Poverty, community regeneration, access to healthy and sustainable infrastructure, the challenges of building a small social enterprise also impact U.S. cities.
Last week, a new national project was announced addressing this very landscape called Ours to Own. The effort has a long way to go before it’s available everywhere, but it’s a great start.
Until now, you could indirectly make positive local impact by banking with a local community bank, finding local enterprises that need investment and directly investing in them. Perhaps you could also be part of a community-lending initiative like the Carrot Project in New England if you had enough capital to be a significant lender.
But it has been hard for the average person to find a way to make a difference on a local level with local businesses. Impact investing has been in need of something the average consumer could buy online or through their bank that is financially regulated and backed with other capital.
You get to choose how much to put in, with as little as $20 (or a lot more, if you can), and you decide only on how long you want to commit your capital for, which drives the interest rate that you will get on that money. This is all debt, and the types of projects that your money will help to fund will vary city by city. We’re not talking about high rates of interest — this is a little better than keeping your money in cash. But it’s a very low risk way to start down the path of investing with your values, and it’s local.
In the Twin Cities, for example, you’d be backing small businesses, and the criteria are that they are minority-, women-, or veteran-founded and led. Gloria Freeman, founder of Olu’s Home, is on the site as an example of a locally owned, woman/minority-owned business in the Twin Cities.
According to the Ours to Own website, “Gloria’s business, Olu’s Home, is a licensed care organization that provides residential and in-home services to the elderly and persons with developmental disabilities or mental illness. Olu’s promotes an integrated and holistic approach, rooted in the belief that ‘we all have the right to a fulfilling life — to be happy, whole, and accomplished individuals.’” Gloria received financing to purchase a new facility that will allow her to expand significantly. She now employs nearly 100 people.

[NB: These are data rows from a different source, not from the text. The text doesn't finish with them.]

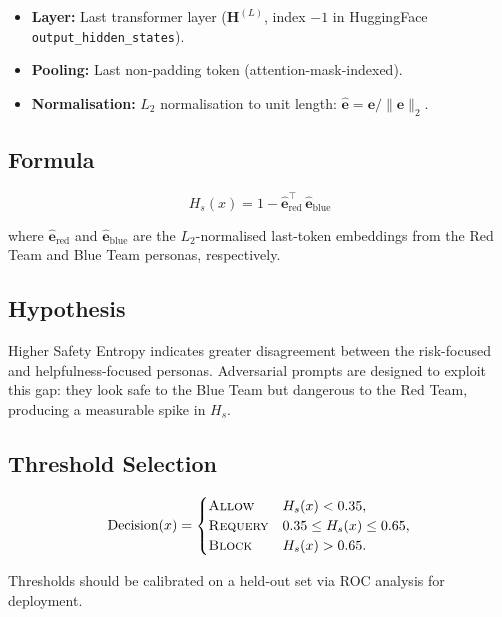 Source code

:\documentclass[12pt,a4paper]{article}
\begin{document}
\begin{itemize}[nosep]
  \item \textbf{Layer:} Last transformer layer
        ($\mathbf{H}^{(L)}$, index $-1$ in HuggingFace
        \texttt{output\_hidden\_states}).
  \item \textbf{Pooling:} Last non-padding token (attention-mask-indexed).
  \item \textbf{Normalisation:} $L_2$ normalisation to unit length:
        $\hat{\mathbf{e}} = \mathbf{e} / \|\mathbf{e}\|_2$.
\end{itemize}

\subsection*{Formula}

\[
  H_s(x) = 1 - \hat{\mathbf{e}}_{\text{red}}^{\top}\,
             \hat{\mathbf{e}}_{\text{blue}}
\]

where $\hat{\mathbf{e}}_{\text{red}}$ and
$\hat{\mathbf{e}}_{\text{blue}}$ are the $L_2$-normalised last-token
embeddings from the Red Team and Blue Team personas, respectively.

\subsection*{Hypothesis}

Higher Safety Entropy indicates greater disagreement between the
risk-focused and helpfulness-focused personas.  Adversarial prompts are
designed to exploit this gap: they look safe to the Blue Team but
dangerous to the Red Team, producing a measurable spike in $H_s$.

\subsection*{Threshold Selection}

\[
  \text{Decision}(x) =
  \begin{cases}
    \textsc{Allow}   & H_s(x) < 0.35, \\
    \textsc{Requery}  & 0.35 \leq H_s(x) \leq 0.65, \\
    \textsc{Block}   & H_s(x) > 0.65.
  \end{cases}
\]

Thresholds should be calibrated on a held-out set via ROC analysis for
deployment.
\end{document}
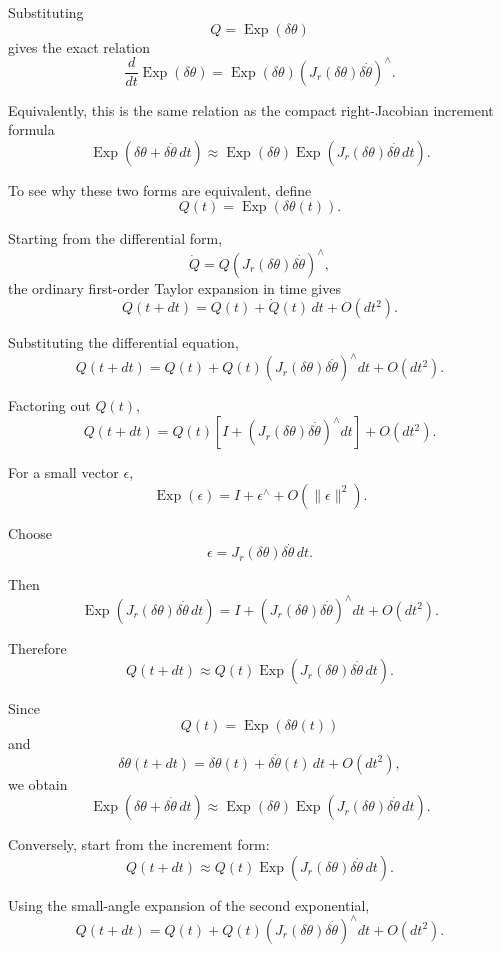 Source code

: \documentclass[11pt]{article}
\numberwithin{equation}{section}
\newcommand{\Exp}{\operatorname{Exp}}
\begin{document}
Substituting
\[
Q=\Exp(\delta\theta)
\]
gives the exact relation
\begin{equation}
\boxed{
\frac{d}{dt}\Exp(\delta\theta)
=
\Exp(\delta\theta)
\left(
J_r(\delta\theta)\delta\dot\theta
\right)^\wedge.
}
\end{equation}

Equivalently, this is the same relation as the compact right-Jacobian
increment formula
\[
\Exp(\delta\theta+\delta\dot\theta\,dt)
\approx
\Exp(\delta\theta)
\Exp\!\left(
J_r(\delta\theta)\delta\dot\theta\,dt
\right).
\]

To see why these two forms are equivalent, define
\[
Q(t)=\Exp(\delta\theta(t)).
\]

Starting from the differential form,
\[
\dot Q
=
Q
\left(
J_r(\delta\theta)\delta\dot\theta
\right)^\wedge,
\]
the ordinary first-order Taylor expansion in time gives
\[
Q(t+dt)
=
Q(t)+\dot Q(t)\,dt+O(dt^2).
\]

Substituting the differential equation,
\[
Q(t+dt)
=
Q(t)
+
Q(t)
\left(
J_r(\delta\theta)\delta\dot\theta
\right)^\wedge dt
+
O(dt^2).
\]

Factoring out $Q(t)$,
\[
Q(t+dt)
=
Q(t)
\left[
I+
\left(
J_r(\delta\theta)\delta\dot\theta
\right)^\wedge dt
\right]
+
O(dt^2).
\]

For a small vector $\epsilon$,
\[
\Exp(\epsilon)
=
I+\epsilon^\wedge+O(\|\epsilon\|^2).
\]

Choose
\[
\epsilon
=
J_r(\delta\theta)\delta\dot\theta\,dt.
\]

Then
\[
\Exp\!\left(
J_r(\delta\theta)\delta\dot\theta\,dt
\right)
=
I+
\left(
J_r(\delta\theta)\delta\dot\theta
\right)^\wedge dt
+
O(dt^2).
\]

Therefore
\[
Q(t+dt)
\approx
Q(t)
\Exp\!\left(
J_r(\delta\theta)\delta\dot\theta\,dt
\right).
\]

Since
\[
Q(t)=\Exp(\delta\theta(t))
\]
and
\[
\delta\theta(t+dt)
=
\delta\theta(t)
+
\delta\dot\theta(t)\,dt
+
O(dt^2),
\]
we obtain
\begin{equation}
\boxed{
\Exp(\delta\theta+\delta\dot\theta\,dt)
\approx
\Exp(\delta\theta)
\Exp\!\left(
J_r(\delta\theta)\delta\dot\theta\,dt
\right).
}
\end{equation}

Conversely, start from the increment form:
\[
Q(t+dt)
\approx
Q(t)
\Exp\!\left(
J_r(\delta\theta)\delta\dot\theta\,dt
\right).
\]

Using the small-angle expansion of the second exponential,
\[
Q(t+dt)
=
Q(t)
+
Q(t)
\left(
J_r(\delta\theta)\delta\dot\theta
\right)^\wedge dt
+
O(dt^2).
\]
\end{document}

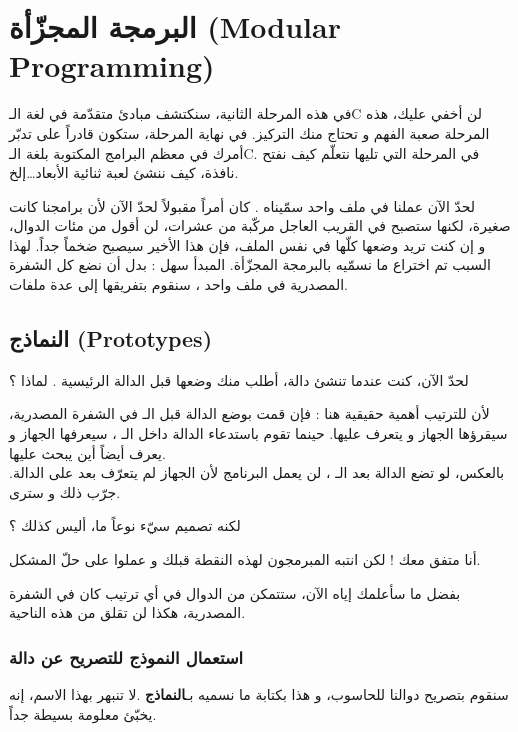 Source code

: \chapter{البرمجة المجزّأة (\textenglish{Modular Programming})}

في هذه المرحلة الثانية، سنكتشف مبادئ متقدّمة في لغة الـ\textenglish{C}
 لن أخفي عليك، هذه المرحلة صعبة الفهم و تحتاج منك التركيز. في نهاية المرحلة، ستكون قادراً على تدبّر أمرك في معظم البرامج المكتوبة بلغة الـ\textenglish{C}. 
في المرحلة التي تليها نتعلّم كيف نفتح نافذة، كيف ننشئ لعبة ثنائية الأبعاد\dots إلخ.

لحدّ الآن عملنا في ملف واحد سمّيناه
.
كان أمراً مقبولاً لحدّ الآن لأن برامجنا كانت صغيرة، لكنها ستصبح في القريب العاجل مركّبة من عشرات، لن أقول من مئات الدوال، و إن كنت تريد وضعها كلّها في نفس الملف، فإن هذا الأخير سيصبح ضخماً جداً. لهذا السبب تم اختراع ما نسمّيه بالبرمجة المجزّأة. المبدأ سهل : بدل أن نضع كل الشفرة المصدرية في ملف واحد
، سنقوم بتفريقها إلى عدة ملفات.

\section{النماذج (\textenglish{Prototypes})}

لحدّ الآن، كنت عندما تنشئ دالة، أطلب منك وضعها قبل الدالة الرئيسية
. لماذا ؟

لأن للترتيب أهمية حقيقية هنا : فإن قمت بوضع الدالة قبل الـ
في الشفرة المصدرية، سيقرؤها الجهاز و يتعرف عليها. حينما تقوم باستدعاء الدالة داخل الـ
، سيعرفها الجهاز و يعرف أيضاً أين يبحث عليها.\\
بالعكس، لو تضع الدالة بعد الـ
، لن يعمل البرنامج لأن الجهاز لم يتعرّف بعد على الدالة. جرّب ذلك و سترى.

\begin{question}
  لكنه تصميم سيّء نوعاً ما، أليس كذلك ؟
\end{question}

أنا متفق معك ! لكن انتبه المبرمجون لهذه النقطة قبلك و عملوا على حلّ المشكل.

بفضل ما سأعلمك إياه الآن، ستتمكن من الدوال في أي ترتيب كان في الشفرة المصدرية، هكذا لن تقلق من هذه الناحية.

\subsection{استعمال النموذج للتصريح عن دالة}

سنقوم بتصريح دوالنا للحاسوب، و هذا بكتابة ما نسميه بـ\textbf{النماذج}
.لا تنبهر بهذا الاسم، إنه يخبّئ معلومة بسيطة جداً.

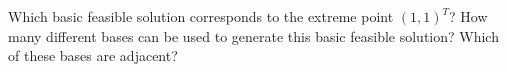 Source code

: Which basic feasible solution corresponds to the extreme point $(1, 1)^T$? How many different bases can be used to 
generate this basic feasible solution? Which of these bases are adjacent?

\begin{solution}
  \ \\
\end{solution} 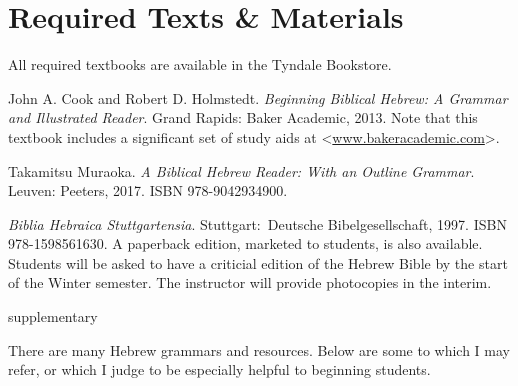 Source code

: \documentclass[titlepage]{article}
\newcommand\incl{../includes}
\begin{document}


\section{Required Texts \& Materials}
\label{texts}

All required textbooks are available in the Tyndale Bookstore.

\begingroup
\renewcommand{\section}[2]{}%
\begin{thebibliography}{BBH}%

    John A. Cook and Robert D. Holmstedt.
    \emph{Beginning Biblical Hebrew: A Grammar and Illustrated Reader}.
    Grand Rapids: Baker Academic, 2013. Note that this textbook includes a significant set of study aids at
    <\href{http://www.bakerpublishinggroup.com/books/beginning-biblical-hebrew/342630/students/esources}{www.bakeracademic.com}>.

    Takamitsu Muraoka.
    \emph{A Biblical Hebrew Reader: With an Outline Grammar}.
    Leuven: Peeters, 2017. ISBN 978-9042934900.

    \emph{Biblia Hebraica Stuttgartensia}.
    Stuttgart: Deutsche Bibel\-ge\-sell\-schaft, 1997. ISBN 978-1598561630.
    A paperback edition, marketed to students, is also available.
    Students will be asked to have a criticial edition of the Hebrew
    Bible by the start of the Winter semester. The instructor will
    provide photocopies in the interim.

\end{thebibliography}
\endgroup

\section{Supplementary Texts}
\label{supplementary}

There are many Hebrew grammars and resources. Below are some to which
I may refer, or which I judge to be especially helpful to beginning
students.
\end{document}
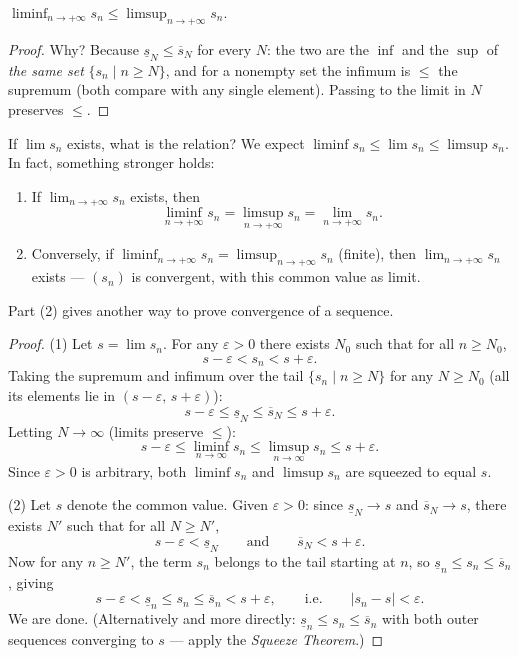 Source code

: \documentclass[11pt]{report}
\begin{document}
\begin{propbox}
$\displaystyle \liminf_{n\to+\infty} s_n \leq \limsup_{n\to+\infty} s_n$.
\end{propbox}

\begin{proof}
Why? Because $\underline{s}_N \leq \overline{s}_N$ for every $N$: the two are the $\inf$ and the $\sup$ of \emph{the same set} $\{s_n \mid n \geq N\}$, and for a nonempty set the infimum is $\leq$ the supremum (both compare with any single element). Passing to the limit in $N$ preserves $\leq$.
\end{proof}

If $\lim s_n$ exists, what is the relation? We expect $\liminf s_n \leq \lim s_n \leq \limsup s_n$. In fact, something stronger holds:

\begin{thmbox}
\begin{enumerate}[label=(\arabic*)]
    \item If $\lim_{n\to+\infty} s_n$ exists, then
    \[
    \liminf_{n\to+\infty} s_n = \limsup_{n\to+\infty} s_n = \lim_{n\to+\infty} s_n.
    \]
    \item Conversely, if $\liminf_{n\to+\infty} s_n = \limsup_{n\to+\infty} s_n$ (finite), then $\lim_{n\to+\infty} s_n$ exists --- $(s_n)$ is convergent, with this common value as limit.
\end{enumerate}
Part (2) gives another way to prove convergence of a sequence.
\end{thmbox}

\begin{proof}
(1) Let $s = \lim s_n$. For any $\varepsilon > 0$ there exists $N_0$ such that for all $n \geq N_0$,
\[
s - \varepsilon < s_n < s + \varepsilon.
\]
Taking the supremum and infimum over the tail $\{s_n \mid n \geq N\}$ for any $N \geq N_0$ (all its elements lie in $(s-\varepsilon,\, s+\varepsilon)$):
\[
s - \varepsilon \leq \underline{s}_N \leq \overline{s}_N \leq s + \varepsilon.
\]
Letting $N \to \infty$ (limits preserve $\leq$):
\[
s - \varepsilon \leq \liminf_{n\to\infty} s_n \leq \limsup_{n\to\infty} s_n \leq s + \varepsilon.
\]
Since $\varepsilon > 0$ is arbitrary, both $\liminf s_n$ and $\limsup s_n$ are squeezed to equal $s$.

(2) Let $s$ denote the common value. Given $\varepsilon > 0$: since $\underline{s}_N \to s$ and $\overline{s}_N \to s$, there exists $N'$ such that for all $N \geq N'$,
\[
s - \varepsilon < \underline{s}_N \qquad \text{and} \qquad \overline{s}_N < s + \varepsilon.
\]
Now for any $n \geq N'$, the term $s_n$ belongs to the tail starting at $n$, so $\underline{s}_n \leq s_n \leq \overline{s}_n$, giving
\[
s - \varepsilon < \underline{s}_n \leq s_n \leq \overline{s}_n < s + \varepsilon, \qquad \text{i.e.} \qquad |s_n - s| < \varepsilon.
\]
We are done. (Alternatively and more directly: $\underline{s}_n \leq s_n \leq \overline{s}_n$ with both outer sequences converging to $s$ --- apply the \emph{Squeeze Theorem}.)
\end{proof}
\end{document}
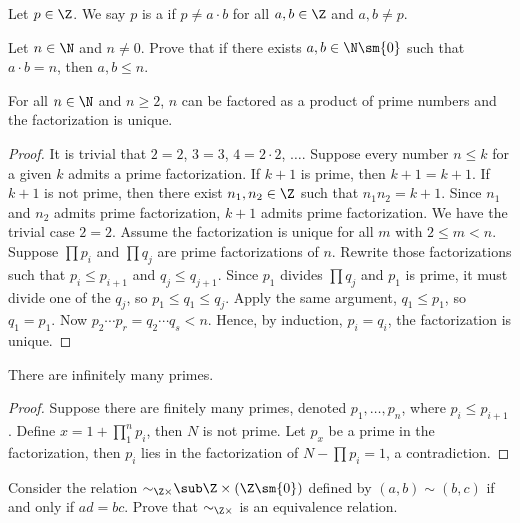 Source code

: \documentclass[10pt]{article}
\begin{document}
\begin{definition}
    Let $p\in\Z$. We say $p$ is a  if $p\ne a\cdot b$ for all $a,b\in\Z$ and $a,b\ne p$.
\end{definition}
\begin{problem}
    Let $n\in\N$ and $n\ne 0$. Prove that if there exists $a,b\in\N\sm\{0\}$ such that $a\cdot b=n$, then $a,b\le n$.
\end{problem}
\begin{theorem}
    For all $n\in\N$ and $n\ge 2$, $n$ can be factored as a product of prime numbers and the factorization is unique.
\end{theorem}
\begin{proof}
    It is trivial that $2=2$, $3=3$, $4=2\cdot 2$, $\dots$. Suppose every number $n\le k$ for a given $k$ admits a prime factorization. If $k+1$ is prime, then $k+1=k+1$. If $k+1$ is not prime, then there exist ${n}_{1},{n}_{2}\in\Z$ such that ${n}_{1}{n}_{2}=k+1$. Since ${n}_{1}$ and ${n}_{2}$ admits prime factorization, $k+1$ admits prime factorization. We have the trivial case $2=2$. Assume the factorization is unique for all $m$ with $2\le m<n$. Suppose $\prod{p}_{i}$ and $\prod{q}_{j}$ are prime factorizations of $n$. Rewrite those factorizations such that ${p}_{i}\le{p}_{i+1}$ and ${q}_{j}\le{q}_{j+1}$. Since ${p}_{1}$ divides $\prod{q}_{j}$ and ${p}_{1}$ is prime, it must divide one of the ${q}_{j}$, so ${p}_{1}\le{q}_{1}\le{q}_{j}$. Apply the same argument, ${q}_{1}\le{p}_{1}$, so ${q}_{1}={p}_{1}$. Now ${p}_{2}\cdots{p}_{r}={q}_{2}\cdots{q}_{s}<n$. Hence, by induction, ${p}_{i}={q}_{i}$, the factorization is unique.
\end{proof}
\begin{theorem}
    There are infinitely many primes.
\end{theorem}
\begin{proof}
    Suppose there are finitely many primes, denoted ${p}_{1},\dots,{p}_{n}$, where ${p}_{i}\le{p}_{i+1}$. Define $x=1+{\prod}_{1}^{n}{p}_{i}$, then $N$ is not prime. Let ${p}_{x}$ be a prime in the factorization, then ${p}_{i}$ lies in the factorization of $N-{\prod}{p}_{i}=1$, a contradiction.
\end{proof}
\begin{problem}
    Consider the relation ${\sim}_{\Z\times}\sub\Z\times(\Z\sm\{0\})$ defined by $(a,b)\sim(b,c)$ if and only if $ad=bc$. Prove that ${\sim}_{\Z\times}$ is an equivalence relation.
\end{problem}
\end{document}
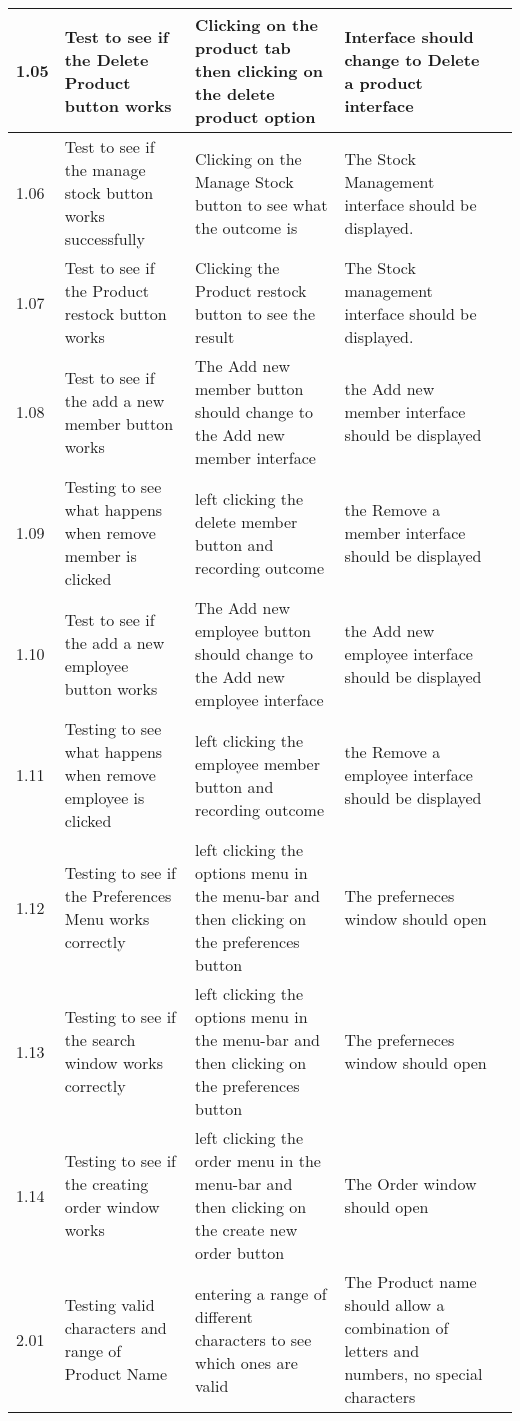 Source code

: \begin{flushleft}
\begin{longtable}{|p{1cm}|p{2.5cm}|p{2.5cm}|p{2cm}|p{2cm}|}
	1.05 & Test to see if the Delete Product button works & Clicking on the product tab then clicking on the delete product option & Interface should change to Delete a product interface& \\ \hline
	1.06 & Test to see if the manage stock button works successfully & Clicking on the Manage Stock button to see what the outcome is & The Stock Management interface should be displayed. & \\ \hline
	\rowcolor{dark-grey}1.07 & Test to see if the Product restock button works & Clicking the Product restock button to see the result & The Stock management interface should be displayed. & \\ \hline
	1.08 & Test to see if the add a new member button works & The Add new member button should change to the Add new member interface & the Add new member interface should be displayed& \\ \hline
	1.09 & Testing to see what happens when remove member is clicked & left clicking the delete member button and recording outcome & the Remove a member interface should be displayed & \\ \hline
	1.10 & Test to see if the add a new employee button works & The Add new employee button should change to the Add new employee interface &  the Add new employee interface should be displayed& \\ \hline
	1.11 & Testing to see what happens when remove employee is clicked & left clicking the employee member button and recording outcome & the Remove a employee interface should be displayed & \\ \hline
	\rowcolor{light-grey}1.12 & Testing to see if the Preferences Menu works correctly & left clicking the options menu in the menu-bar and then clicking on the preferences button & The preferneces window should open & \\ \hline
	\rowcolor{light-grey}1.13 & Testing to see if the search window works correctly & left clicking the options menu in the menu-bar and then clicking on the preferences button & The preferneces window should open & \\ \hline
	\rowcolor{light-grey}1.14 & Testing to see if the creating order window works & left clicking the order menu in the menu-bar and then clicking on the create new order button & The Order  window should open & \\ \hline
	2.01 & Testing valid characters and range of Product Name & entering a range of different characters to see which ones are valid & The Product name should allow a combination of letters and numbers, no special characters & \\ \hline

\end{longtable}
\end{flushleft}
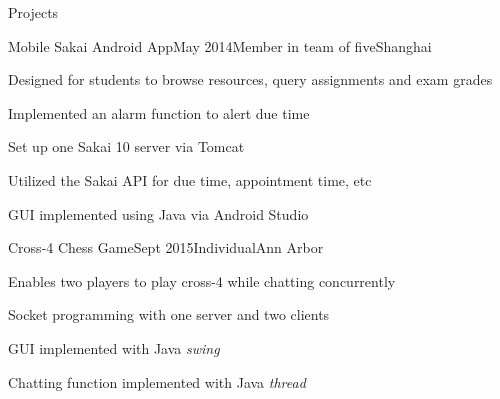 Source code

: \documentclass{resume} %
\begin{document}
\begin{rSection}{Projects}

	\begin{rSubsection}{Mobile Sakai Android App}{May 2014}{Member in team of five}{Shanghai}
	\item Designed for students to browse resources, query assignments and exam grades
	\item Implemented an alarm function to alert due time
	\item Set up one Sakai 10 server via Tomcat
	\item Utilized the Sakai API for due time, appointment time, etc
	\item GUI implemented using Java via Android Studio
	\end{rSubsection}
	
	
	\begin{rSubsection}{Cross-4 Chess Game}{Sept 2015}{Individual}{Ann Arbor}
		\item Enables two players to play cross-4 while chatting concurrently
		\item Socket programming with one server and two clients
		\item GUI implemented with Java \textit{swing}
		\item Chatting function implemented with Java \textit{thread}		
	\end{rSubsection}

\end{rSection}
%
%	
\end{document}

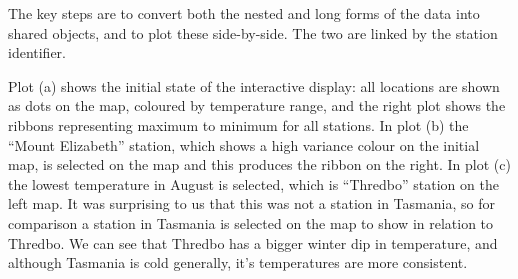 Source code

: \documentclass[
  shortnames]{jss}
\newenvironment{Shaded}{\begin{snugshade}}{\end{snugshade}}
\newcommand{\AttributeTok}[1]{\textcolor[rgb]{0.77,0.63,0.00}{#1}}
\newcommand{\FunctionTok}[1]{\textcolor[rgb]{0.00,0.00,0.00}{#1}}
\newcommand{\NormalTok}[1]{#1}
\newcommand{\OtherTok}[1]{\textcolor[rgb]{0.56,0.35,0.01}{#1}}
\newcommand{\SpecialCharTok}[1]{\textcolor[rgb]{0.00,0.00,0.00}{#1}}
\newcommand{\StringTok}[1]{\textcolor[rgb]{0.31,0.60,0.02}{#1}}
\begin{document}
The key steps are to convert both the nested and long forms of the data into shared  objects, and to plot these side-by-side. The two are linked by the station identifier.

\begin{Shaded}
\end{Shaded}

Plot (a) shows the initial state of the interactive display: all locations are shown as dots on the map, coloured by temperature range, and the right plot shows the ribbons representing maximum to minimum for all stations. In plot (b) the ``Mount Elizabeth'' station, which shows a high variance colour on the initial map, is selected on the map and this produces the ribbon on the right. In plot (c) the lowest temperature in August is selected, which is ``Thredbo'' station on the left map. It was surprising to us that this was not a station in Tasmania, so for comparison a station in Tasmania is selected on the map to show in relation to Thredbo. We can see that Thredbo has a bigger winter dip in temperature, and although Tasmania is cold generally, it's temperatures are more consistent.
\end{document}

You have to be 18 or older in order to invest through Ours to Own, and the platform is online through Vested.org. This is backed by Calvert Foundation, which was a pioneer in community investment notes, and also the team who launched Women Investing in Women (WIN WIN) notes a few years ago. You can invest as little as $20 in WIN WIN as well, via Vested.org.
While Vested.org lets you pick what kind of issue you want to support, nationally or globally, the Ours to Own offering is more about “place” than about specific issues — for now. But if you want to think global and act local, and do it for as little as $20, with interest, this effort is for you.
I tried investing the other day. It took about five minutes to register, confirm my email and do my first investment. Once you’ve registered, you have online access to your account of all of the loans that you do, including the amount, the term, the interest rate, etc.
Its time to look at what we can do closer to home.